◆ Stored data
□ □ □ □ □
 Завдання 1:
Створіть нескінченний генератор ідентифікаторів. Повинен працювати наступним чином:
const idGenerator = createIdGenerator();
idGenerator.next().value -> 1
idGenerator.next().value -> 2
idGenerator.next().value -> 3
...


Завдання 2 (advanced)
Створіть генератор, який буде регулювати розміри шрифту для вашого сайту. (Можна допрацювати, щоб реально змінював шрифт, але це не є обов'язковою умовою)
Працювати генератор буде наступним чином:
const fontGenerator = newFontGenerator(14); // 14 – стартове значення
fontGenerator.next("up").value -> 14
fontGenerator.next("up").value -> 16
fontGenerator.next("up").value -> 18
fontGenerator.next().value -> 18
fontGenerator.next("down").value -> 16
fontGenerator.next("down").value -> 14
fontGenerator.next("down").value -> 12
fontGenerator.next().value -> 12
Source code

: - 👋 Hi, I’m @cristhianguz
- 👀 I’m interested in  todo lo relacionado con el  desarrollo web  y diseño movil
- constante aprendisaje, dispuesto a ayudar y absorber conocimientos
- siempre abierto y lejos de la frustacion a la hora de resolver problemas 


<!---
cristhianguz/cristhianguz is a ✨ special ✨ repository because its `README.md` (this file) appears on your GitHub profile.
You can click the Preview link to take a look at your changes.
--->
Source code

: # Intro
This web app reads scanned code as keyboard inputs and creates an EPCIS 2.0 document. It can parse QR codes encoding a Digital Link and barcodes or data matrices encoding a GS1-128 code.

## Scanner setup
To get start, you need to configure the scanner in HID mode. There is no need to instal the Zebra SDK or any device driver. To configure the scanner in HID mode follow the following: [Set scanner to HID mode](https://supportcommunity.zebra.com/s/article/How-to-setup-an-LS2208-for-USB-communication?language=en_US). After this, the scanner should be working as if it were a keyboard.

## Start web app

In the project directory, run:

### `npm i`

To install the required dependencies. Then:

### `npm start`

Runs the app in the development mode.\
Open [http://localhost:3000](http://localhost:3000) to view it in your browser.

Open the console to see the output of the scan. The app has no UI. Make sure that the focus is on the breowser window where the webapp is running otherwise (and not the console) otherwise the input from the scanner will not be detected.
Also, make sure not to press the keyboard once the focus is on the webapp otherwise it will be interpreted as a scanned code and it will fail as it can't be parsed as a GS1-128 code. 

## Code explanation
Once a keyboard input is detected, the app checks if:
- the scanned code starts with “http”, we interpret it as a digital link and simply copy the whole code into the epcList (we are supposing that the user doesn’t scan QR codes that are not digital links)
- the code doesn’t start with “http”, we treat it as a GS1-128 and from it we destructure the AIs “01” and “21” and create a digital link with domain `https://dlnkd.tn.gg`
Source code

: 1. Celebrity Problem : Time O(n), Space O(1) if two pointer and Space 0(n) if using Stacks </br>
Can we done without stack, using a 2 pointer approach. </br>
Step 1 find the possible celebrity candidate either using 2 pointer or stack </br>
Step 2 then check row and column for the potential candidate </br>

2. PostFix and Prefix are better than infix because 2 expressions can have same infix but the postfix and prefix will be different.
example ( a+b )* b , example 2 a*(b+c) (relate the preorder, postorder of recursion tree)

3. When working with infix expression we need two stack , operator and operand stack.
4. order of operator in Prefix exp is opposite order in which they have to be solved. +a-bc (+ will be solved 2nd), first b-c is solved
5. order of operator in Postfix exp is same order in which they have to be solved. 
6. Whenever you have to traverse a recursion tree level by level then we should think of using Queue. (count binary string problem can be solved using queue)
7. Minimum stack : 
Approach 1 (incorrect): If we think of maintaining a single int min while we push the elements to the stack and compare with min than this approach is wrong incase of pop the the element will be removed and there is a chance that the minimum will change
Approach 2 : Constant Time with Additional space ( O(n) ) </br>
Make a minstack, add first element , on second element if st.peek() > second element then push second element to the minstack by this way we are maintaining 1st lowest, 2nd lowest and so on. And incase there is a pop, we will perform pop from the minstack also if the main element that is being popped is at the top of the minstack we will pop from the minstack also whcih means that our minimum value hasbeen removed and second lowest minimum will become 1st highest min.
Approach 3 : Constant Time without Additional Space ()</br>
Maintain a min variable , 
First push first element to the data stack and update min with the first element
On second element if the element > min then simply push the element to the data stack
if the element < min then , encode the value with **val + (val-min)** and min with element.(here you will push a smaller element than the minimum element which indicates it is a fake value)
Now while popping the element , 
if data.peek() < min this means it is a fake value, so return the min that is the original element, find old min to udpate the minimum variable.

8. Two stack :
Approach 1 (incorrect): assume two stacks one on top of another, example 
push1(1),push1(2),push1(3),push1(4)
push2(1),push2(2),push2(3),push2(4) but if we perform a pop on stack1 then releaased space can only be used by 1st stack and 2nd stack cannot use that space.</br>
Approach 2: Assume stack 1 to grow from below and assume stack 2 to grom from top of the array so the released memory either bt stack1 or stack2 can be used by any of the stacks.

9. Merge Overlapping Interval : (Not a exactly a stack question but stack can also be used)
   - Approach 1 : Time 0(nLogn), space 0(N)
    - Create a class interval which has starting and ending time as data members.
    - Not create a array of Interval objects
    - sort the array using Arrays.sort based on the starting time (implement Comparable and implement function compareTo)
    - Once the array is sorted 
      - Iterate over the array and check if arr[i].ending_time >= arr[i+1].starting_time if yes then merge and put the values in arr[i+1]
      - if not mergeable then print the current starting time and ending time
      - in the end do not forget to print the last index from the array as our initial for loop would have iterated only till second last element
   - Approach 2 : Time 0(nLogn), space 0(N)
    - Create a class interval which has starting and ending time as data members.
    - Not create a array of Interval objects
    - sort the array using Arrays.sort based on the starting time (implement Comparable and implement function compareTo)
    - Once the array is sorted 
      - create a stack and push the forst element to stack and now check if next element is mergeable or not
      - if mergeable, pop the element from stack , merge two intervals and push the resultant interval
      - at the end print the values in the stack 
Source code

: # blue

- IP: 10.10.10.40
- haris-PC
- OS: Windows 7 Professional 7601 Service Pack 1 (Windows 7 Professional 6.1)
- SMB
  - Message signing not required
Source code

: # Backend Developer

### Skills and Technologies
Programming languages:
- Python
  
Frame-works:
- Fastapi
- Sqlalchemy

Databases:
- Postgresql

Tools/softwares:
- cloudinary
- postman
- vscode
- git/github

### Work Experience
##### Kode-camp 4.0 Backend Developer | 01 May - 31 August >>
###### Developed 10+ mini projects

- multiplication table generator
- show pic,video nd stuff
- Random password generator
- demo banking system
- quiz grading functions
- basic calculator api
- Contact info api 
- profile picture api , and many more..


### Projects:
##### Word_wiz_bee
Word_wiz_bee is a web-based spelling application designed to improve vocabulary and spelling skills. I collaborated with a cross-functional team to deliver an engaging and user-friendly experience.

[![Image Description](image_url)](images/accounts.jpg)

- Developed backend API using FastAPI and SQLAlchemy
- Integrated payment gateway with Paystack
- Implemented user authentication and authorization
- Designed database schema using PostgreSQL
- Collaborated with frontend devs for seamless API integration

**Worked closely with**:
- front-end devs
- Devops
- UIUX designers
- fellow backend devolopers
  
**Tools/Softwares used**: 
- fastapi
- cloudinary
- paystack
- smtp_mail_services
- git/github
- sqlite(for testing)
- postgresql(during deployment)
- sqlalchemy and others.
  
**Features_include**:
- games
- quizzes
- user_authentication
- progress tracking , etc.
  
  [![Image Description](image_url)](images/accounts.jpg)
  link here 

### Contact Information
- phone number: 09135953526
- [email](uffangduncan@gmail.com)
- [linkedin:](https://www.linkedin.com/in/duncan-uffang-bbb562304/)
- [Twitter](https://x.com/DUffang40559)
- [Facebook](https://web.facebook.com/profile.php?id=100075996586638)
□ □ □ □ □
◆ TO DO
Could you give the records above again, exactly and in full?

◆ SOLVED PROBLEM
 Завдання 1:
Створіть нескінченний генератор ідентифікаторів. Повинен працювати наступним чином:
const idGenerator = createIdGenerator();
idGenerator.next().value -> 1
idGenerator.next().value -> 2
idGenerator.next().value -> 3
...


Завдання 2 (advanced)
Створіть генератор, який буде регулювати розміри шрифту для вашого сайту. (Можна допрацювати, щоб реально змінював шрифт, але це не є обов'язковою умовою)
Працювати генератор буде наступним чином:
const fontGenerator = newFontGenerator(14); // 14 – стартове значення
fontGenerator.next("up").value -> 14
fontGenerator.next("up").value -> 16
fontGenerator.next("up").value -> 18
fontGenerator.next().value -> 18
fontGenerator.next("down").value -> 16
fontGenerator.next("down").value -> 14
fontGenerator.next("down").value -> 12
fontGenerator.next().value -> 12
Source code

: - 👋 Hi, I’m @cristhianguz
- 👀 I’m interested in  todo lo relacionado con el  desarrollo web  y diseño movil
- constante aprendisaje, dispuesto a ayudar y absorber conocimientos
- siempre abierto y lejos de la frustacion a la hora de resolver problemas 


<!---
cristhianguz/cristhianguz is a ✨ special ✨ repository because its `README.md` (this file) appears on your GitHub profile.
You can click the Preview link to take a look at your changes.
--->
Source code

: # Intro
This web app reads scanned code as keyboard inputs and creates an EPCIS 2.0 document. It can parse QR codes encoding a Digital Link and barcodes or data matrices encoding a GS1-128 code.

## Scanner setup
To get start, you need to configure the scanner in HID mode. There is no need to instal the Zebra SDK or any device driver. To configure the scanner in HID mode follow the following: [Set scanner to HID mode](https://supportcommunity.zebra.com/s/article/How-to-setup-an-LS2208-for-USB-communication?language=en_US). After this, the scanner should be working as if it were a keyboard.

## Start web app

In the project directory, run:

### `npm i`

To install the required dependencies. Then:

### `npm start`

Runs the app in the development mode.\
Open [http://localhost:3000](http://localhost:3000) to view it in your browser.

Open the console to see the output of the scan. The app has no UI. Make sure that the focus is on the breowser window where the webapp is running otherwise (and not the console) otherwise the input from the scanner will not be detected.
Also, make sure not to press the keyboard once the focus is on the webapp otherwise it will be interpreted as a scanned code and it will fail as it can't be parsed as a GS1-128 code. 

## Code explanation
Once a keyboard input is detected, the app checks if:
- the scanned code starts with “http”, we interpret it as a digital link and simply copy the whole code into the epcList (we are supposing that the user doesn’t scan QR codes that are not digital links)
- the code doesn’t start with “http”, we treat it as a GS1-128 and from it we destructure the AIs “01” and “21” and create a digital link with domain `https://dlnkd.tn.gg`
Source code

: 1. Celebrity Problem : Time O(n), Space O(1) if two pointer and Space 0(n) if using Stacks </br>
Can we done without stack, using a 2 pointer approach. </br>
Step 1 find the possible celebrity candidate either using 2 pointer or stack </br>
Step 2 then check row and column for the potential candidate </br>

2. PostFix and Prefix are better than infix because 2 expressions can have same infix but the postfix and prefix will be different.
example ( a+b )* b , example 2 a*(b+c) (relate the preorder, postorder of recursion tree)

3. When working with infix expression we need two stack , operator and operand stack.
4. order of operator in Prefix exp is opposite order in which they have to be solved. +a-bc (+ will be solved 2nd), first b-c is solved
5. order of operator in Postfix exp is same order in which they have to be solved. 
6. Whenever you have to traverse a recursion tree level by level then we should think of using Queue. (count binary string problem can be solved using queue)
7. Minimum stack : 
Approach 1 (incorrect): If we think of maintaining a single int min while we push the elements to the stack and compare with min than this approach is wrong incase of pop the the element will be removed and there is a chance that the minimum will change
Approach 2 : Constant Time with Additional space ( O(n) ) </br>
Make a minstack, add first element , on second element if st.peek() > second element then push second element to the minstack by this way we are maintaining 1st lowest, 2nd lowest and so on. And incase there is a pop, we will perform pop from the minstack also if the main element that is being popped is at the top of the minstack we will pop from the minstack also whcih means that our minimum value hasbeen removed and second lowest minimum will become 1st highest min.
Approach 3 : Constant Time without Additional Space ()</br>
Maintain a min variable , 
First push first element to the data stack and update min with the first element
On second element if the element > min then simply push the element to the data stack
if the element < min then , encode the value with **val + (val-min)** and min with element.(here you will push a smaller element than the minimum element which indicates it is a fake value)
Now while popping the element , 
if data.peek() < min this means it is a fake value, so return the min that is the original element, find old min to udpate the minimum variable.

8. Two stack :
Approach 1 (incorrect): assume two stacks one on top of another, example 
push1(1),push1(2),push1(3),push1(4)
push2(1),push2(2),push2(3),push2(4) but if we perform a pop on stack1 then releaased space can only be used by 1st stack and 2nd stack cannot use that space.</br>
Approach 2: Assume stack 1 to grow from below and assume stack 2 to grom from top of the array so the released memory either bt stack1 or stack2 can be used by any of the stacks.

9. Merge Overlapping Interval : (Not a exactly a stack question but stack can also be used)
   - Approach 1 : Time 0(nLogn), space 0(N)
    - Create a class interval which has starting and ending time as data members.
    - Not create a array of Interval objects
    - sort the array using Arrays.sort based on the starting time (implement Comparable and implement function compareTo)
    - Once the array is sorted 
      - Iterate over the array and check if arr[i].ending_time >= arr[i+1].starting_time if yes then merge and put the values in arr[i+1]
      - if not mergeable then print the current starting time and ending time
      - in the end do not forget to print the last index from the array as our initial for loop would have iterated only till second last element
   - Approach 2 : Time 0(nLogn), space 0(N)
    - Create a class interval which has starting and ending time as data members.
    - Not create a array of Interval objects
    - sort the array using Arrays.sort based on the starting time (implement Comparable and implement function compareTo)
    - Once the array is sorted 
      - create a stack and push the forst element to stack and now check if next element is mergeable or not
      - if mergeable, pop the element from stack , merge two intervals and push the resultant interval
      - at the end print the values in the stack 
Source code

: # blue

- IP: 10.10.10.40
- haris-PC
- OS: Windows 7 Professional 7601 Service Pack 1 (Windows 7 Professional 6.1)
- SMB
  - Message signing not required
Source code

: # Backend Developer

### Skills and Technologies
Programming languages:
- Python
  
Frame-works:
- Fastapi
- Sqlalchemy

Databases:
- Postgresql

Tools/softwares:
- cloudinary
- postman
- vscode
- git/github

### Work Experience
##### Kode-camp 4.0 Backend Developer | 01 May - 31 August >>
###### Developed 10+ mini projects

- multiplication table generator
- show pic,video nd stuff
- Random password generator
- demo banking system
- quiz grading functions
- basic calculator api
- Contact info api 
- profile picture api , and many more..


### Projects:
##### Word_wiz_bee
Word_wiz_bee is a web-based spelling application designed to improve vocabulary and spelling skills. I collaborated with a cross-functional team to deliver an engaging and user-friendly experience.

[![Image Description](image_url)](images/accounts.jpg)

- Developed backend API using FastAPI and SQLAlchemy
- Integrated payment gateway with Paystack
- Implemented user authentication and authorization
- Designed database schema using PostgreSQL
- Collaborated with frontend devs for seamless API integration

**Worked closely with**:
- front-end devs
- Devops
- UIUX designers
- fellow backend devolopers
  
**Tools/Softwares used**: 
- fastapi
- cloudinary
- paystack
- smtp_mail_services
- git/github
- sqlite(for testing)
- postgresql(during deployment)
- sqlalchemy and others.
  
**Features_include**:
- games
- quizzes
- user_authentication
- progress tracking , etc.
  
  [![Image Description](image_url)](images/accounts.jpg)
  link here 

### Contact Information
- phone number: 09135953526
- [email](uffangduncan@gmail.com)
- [linkedin:](https://www.linkedin.com/in/duncan-uffang-bbb562304/)
- [Twitter](https://x.com/DUffang40559)
- [Facebook](https://web.facebook.com/profile.php?id=100075996586638)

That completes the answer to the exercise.